L’IoT pour prévenir les épisodes neigeux ?

L’IoT pour prévenir les épisodes neigeux qui paralysent les métropoles ?

Alors que les villes se retrouvent face à des épisodes neigeux qui paralysent la circulation, de nouvelles techniques basées sur l’Internet des objet pourraient leur permettre de gagner en efficacité et en réactivité, estime Ludovic Broquereau, directeur marketing chez HIKOB.

Ludovic Broquereau, directeur marketing, commercial & projets d’HIKOB

 

Ludovic Broquereau, directeur marketing, commercial & projets d’HIKOB

 

Si la neige fait la joie des stations de ski, elle devient très vite un cauchemar pour les grandes métropoles, où elle est plutôt synonyme de voitures bloquées et de paralysie économique, comme l’attestent les derniers épisodes neigeux de décembre 2017, notamment à Lyon.

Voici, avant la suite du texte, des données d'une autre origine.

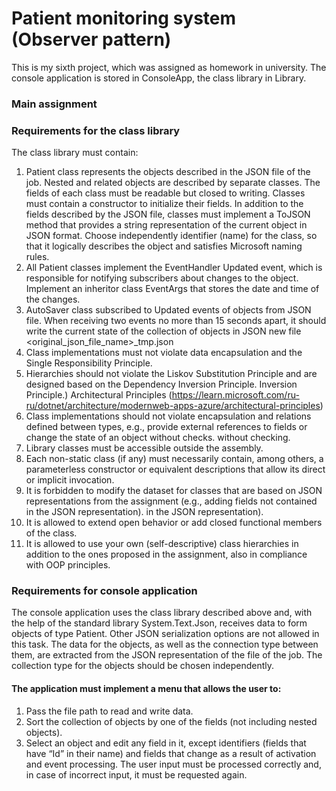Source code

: # Patient monitoring system (Observer pattern)
This is my sixth project, which was assigned as homework in university. The console application is stored in ConsoleApp, the class library in Library.
### Main assignment
### Requirements for the class library
The class library must contain:
1) Patient class represents the objects described in the JSON file of the job. Nested and related objects are described by separate
classes. The fields of each class must be readable but closed to writing. Classes must contain a constructor to initialize their
fields. In addition to the fields described by the JSON file, classes must implement a ToJSON method that provides a string representation of the current object in JSON format. Choose independently
identifier (name) for the class, so that it logically describes the object and satisfies Microsoft naming rules.
3) All Patient classes implement the EventHandler<EventArgs> Updated event, which is responsible for notifying subscribers about changes to the object. Implement an inheritor class
EventArgs that stores the date and time of the changes.
4) AutoSaver class subscribed to Updated events of objects from JSON file. When receiving two events no more than 15 seconds apart, it should write the current
state of the collection of objects in JSON new file <original_json_file_name>_tmp.json
5) Class implementations must not violate data encapsulation and the Single Responsibility Principle.
6) Hierarchies should not violate the Liskov Substitution Principle and are designed based on the Dependency Inversion Principle.
Inversion Principle.) Architectural Principles (https://learn.microsoft.com/ru-ru/dotnet/architecture/modernweb-apps-azure/architectural-principles)
7) Class implementations should not violate encapsulation and relations defined between types, e.g., provide external references to fields or change the state of an object without checks.
without checking.
8) Library classes must be accessible outside the assembly.
9) Each non-static class (if any) must necessarily contain, among others,
a parameterless constructor or equivalent descriptions that allow its direct or
implicit invocation.
10) It is forbidden to modify the dataset for classes that are based on JSON representations from the assignment (e.g., adding fields not contained in the JSON representation).
in the JSON representation).
11) It is allowed to extend open behavior or add closed functional
members of the class.
12) It is allowed to use your own (self-descriptive) class hierarchies in addition to the ones
proposed in the assignment, also in compliance with OOP principles.
### Requirements for console application
The console application uses the class library described above and, with the help of the standard library System.Text.Json, receives data to form objects of type
Patient. Other JSON serialization options are not allowed in this task. The data for the objects, as well as the connection type between them, are extracted from the JSON representation of the file
of the job. The collection type for the objects should be chosen independently. 
#### The application must implement a menu that allows the user to:
1. Pass the file path to read and write data.
2. Sort the collection of objects by one of the fields (not including nested objects).
3. Select an object and edit any field in it, except identifiers (fields that have “Id” in their name) and fields that change as a result of activation and
event processing. The user input must be processed correctly and, in case of incorrect input, it must be requested again.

Même si les villes ont à leur disposition un ensemble de dispositifs de maintien et de rétablissement des conditions de circulation (communément appelé « Viabilité Hivernale »), cela n’est pas suffisant. Pour fonctionner, ces dispositifs se basent principalement sur des informations issues de modèles de surveillance météorologiques couplés à un ensemble de scénarios de prévisions. Des systèmes de modélisation et de prévision qui par nature ne sont pas assez localisés et n’exploitent pas suffisamment les données d’observation pour être utilisés de manière efficace.

Par ailleurs, ces dispositifs coûtent très cher à la collectivité : à titre d’exemple, la direction interdépartementale des routes de l’Est a déboursé près de 5 millions d’euros (hors coût de personnels) lors de la saison hivernale de 2015/2016, pourtant relativement clémente. Mais comment est-il encore possible qu’à l’ère des « smart-cities », les grandes métropoles se fassent encore surprendre ?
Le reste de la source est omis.